Democratizing IC Design and Customized Computing
UCLA Computer Science Department
Director, Center for Domain-Specific Computing (CDSC)
The electronic design automation (EDA) traditionally serves the hardware design community. As we enter the era of customized computing with increasing amount of computation moves from general-purpose CPUs to domain-specific accelerators (DSAs) due to their performance and energy efficiency, there is a pressing need and opportunity for the EDA community to empower millions of software programmers to create their own DSAs to accelerate the compute-intensive portion of their applications. High-level synthesis (HLS) made an important progress in this direction, but far from sufficient. In this talk, I shall discuss the recent progresses in this area, including microarchitecture guided optimization, such as automated systolic array generation, automated source-to-source transformation based on graph-based neural networks and meta learning, and support of domain-specific languages widely used in the software community. I hope to see the ICCAD community in joining the effort of broadening the participation of IC designs and customized computing.
Jason Cong is the Volgenau Chair for Engineering Excellence Professor (and former Department Chair) at the UCLA Computer Science Department, with joint appointment from the Electrical Engineering Department, the director of Center for Domain-Specific Computing (CDSC), and the director of VLSI Architecture, Synthesis, and Technology (VAST) Laboratory. Dr. Cong’s research interests include electronic design automation, novel architectures and compilation for customizable computing, and quantum computing. He has close to 500 publications in these areas, including 16 best paper awards, three 10-Year Most Influential Paper Awards, and three papers inducted to the FPGA and Reconfigurable Computing Hall of Fame. He and his former students co-founded AutoESL and Falcon Computing Solutions. Both were acquired by Xilinx and led to the most widely used high-level synthesis tool for FPGAs. He was elected to an IEEE Fellow in 2000, ACM Fellow in 2008, and the National Academy of Engineering in 2017. He is the recipient of the 2022 IEEE Robert Noyce Medal for fundamental contributions to electronic design automation and FPGA design methods.
Automated Cryptographically-Secure Private Computing: From Logic and Mixed-Protocol Optimization to Centralized and Federated ML Customization
Henry Booker Scholar Professor of ECE at the University of California San Diego (UCSD)

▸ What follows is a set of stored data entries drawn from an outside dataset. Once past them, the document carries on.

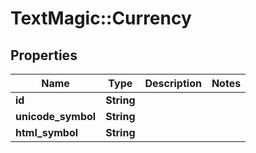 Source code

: # TextMagic::Currency

## Properties
Name | Type | Description | Notes
------------ | ------------- | ------------- | -------------
**id** | **String** |  | 
**unicode_symbol** | **String** |  | 
**html_symbol** | **String** |  |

Over the last four decades, much research effort has been dedicated to designing cryptographically-secure methods for computing on encrypted data. However, despite the great progress in research, adoption of the sophisticated crypto methodologies has been rather slow and limited in practical settings. Presently used heuristic and trusted third party solutions fall short in guaranteeing the privacy requirements for the contemporary massive datasets, complex AI algorithms, and the emerging collaborative/distributed computing scenarios such as blockchains.
In this talk, we outline the challenges in the state-of-the-art protocols for computing on encrypted data with an emphasis on the emerging centralized, federated, and distributed learning scenarios. We discuss how in recent years, giant strides have been made in this field by leveraging optimization and design automation methods including logic synthesis, protocol selection, and automated co-design/co-optimization of cryptographic protocols, learning algorithm, software, and hardware. Proof of concept would be demonstrated in the design of COINN, the present state-of-the-art framework for cryptographically-secure deep learning on encrypted data. We conclude by discussing the practical challenges in the emerging private robust learning and distributed/ federated computing scenarios as well as the opportunities ahead.
Farinaz Koushanfar is the Henry Booker Scholar Professor of ECE at the University of California San Diego (UCSD), where she is also the founding co-director of the UCSD Center for Machine-Intelligence, Computing & Security (MICS). Her research addresses several aspects of secure and efficient computing, with a focus on hardware and system security, robust machine learning under resource constraints, intellectual property (IP) protection, as well as practical privacy-preserving computing. Dr. Koushanfar is a fellow of the Kavli Frontiers of the National Academy of Sciences and a fellow of IEEE. She has received a number of awards and honors including the Presidential Early Career Award for Scientists and Engineers (PECASE) from President Obama, the ACM SIGDA Outstanding New Faculty Award, Cisco IoT Security Grand Challenge Award, MIT Technology Review TR-35, Qualcomm Innovation Awards, Intel Collaborative Awards, Young Faculty/CAREER Awards from NSF, DARPA, ONR and ARO, as well as several best paper awards.